The angry drops were all that could be heard for a moment. Just when Madara thought that Pain would defy him, the other eloquently stood. "What would you have me do? Kill them?"
"They're liabilities," Madara agreed. "Itachi is, at the very least. He will need to be disposed of. I would attempt to barter with Kisame, as I said."
"It seems wasteful to kill a man like Itachi." The orange-haired figurehead spread a hand before him. "Perhaps he has lost focus, like Kisame?"
"Now you're just acting like Kisame," the masked warrior sneered. "You are a God, or so you claim. Surely your attachments to mortals like them are holding you back? Yes, they're great assets, but they have now become great threats to our goals. Goals, I recall, you swore to accomplish at any cost on my behalf."
The Rinnegan narrowed. "I have accepted your counsel. But do not ridicule me for seeking to preserve life. As you told me- as many as possible ought to experience the gift of the Eye of the Moon."
Your sentimentality is buried deep, Nagato, but mark my words, it will still be the death of you some day. "Do as you will, then," he sneered. "Just know I warned you."
Pain nodded and beckoned to Konan, who nodded and began to dissolve into hundreds of paper cranes. They all began to take flight, one by one, out the gaping mouth of the metal tower they were residing. Within a minute, they had all dispersed out into the heavy rain.
Still the other lingered. "Something else?" Madara asked a little dryly.
"You have no qualm about killing one of the last living Uchiha?" Pain asked with the faintest sign of curiosity. "I understand he destroyed your clan, but even so, he bears some of the last blood similar to your own.

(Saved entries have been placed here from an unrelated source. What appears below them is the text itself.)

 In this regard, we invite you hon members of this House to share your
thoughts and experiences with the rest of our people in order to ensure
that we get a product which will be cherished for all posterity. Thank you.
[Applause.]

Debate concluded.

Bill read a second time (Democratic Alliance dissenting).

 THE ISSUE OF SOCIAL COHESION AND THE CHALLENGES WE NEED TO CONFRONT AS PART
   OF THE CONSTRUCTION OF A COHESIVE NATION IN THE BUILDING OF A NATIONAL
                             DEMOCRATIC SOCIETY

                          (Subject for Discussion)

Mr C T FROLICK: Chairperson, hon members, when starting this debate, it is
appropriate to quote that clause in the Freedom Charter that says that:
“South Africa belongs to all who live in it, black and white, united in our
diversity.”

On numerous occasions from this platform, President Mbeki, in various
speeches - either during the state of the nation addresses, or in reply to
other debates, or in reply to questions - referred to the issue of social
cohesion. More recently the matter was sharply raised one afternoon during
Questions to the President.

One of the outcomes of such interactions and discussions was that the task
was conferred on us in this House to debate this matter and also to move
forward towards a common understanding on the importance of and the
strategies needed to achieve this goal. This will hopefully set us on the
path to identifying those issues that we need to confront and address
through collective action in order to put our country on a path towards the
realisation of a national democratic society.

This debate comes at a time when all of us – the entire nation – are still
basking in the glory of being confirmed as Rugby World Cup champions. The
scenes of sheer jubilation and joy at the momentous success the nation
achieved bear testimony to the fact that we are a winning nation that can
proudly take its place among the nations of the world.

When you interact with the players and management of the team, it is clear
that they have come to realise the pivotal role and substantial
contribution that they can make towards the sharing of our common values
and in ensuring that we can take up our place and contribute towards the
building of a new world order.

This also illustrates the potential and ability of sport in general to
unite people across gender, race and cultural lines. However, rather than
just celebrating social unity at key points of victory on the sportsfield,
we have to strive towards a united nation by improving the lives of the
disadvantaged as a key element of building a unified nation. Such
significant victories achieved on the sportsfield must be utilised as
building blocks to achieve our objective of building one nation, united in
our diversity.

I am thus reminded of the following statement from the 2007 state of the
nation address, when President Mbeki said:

But your intent seems to be absolutely sure he dies."
Madara shrugged, wondering why the three glasses had been set out if none of them would have been able to drink in the first place. Formalities. Just like all this talk. Actions that seem wasteful holds many benefits.
But what is even more beneficial are those actions not seen by others until it is too late.
"No qualms whatsoever," Madara Uchiha gloated. "Have no fear, the future of the Uchiha is very much ensured."
"How so?"
And he chuckled lightly. "I would hate to ruin a perfectly good surprise."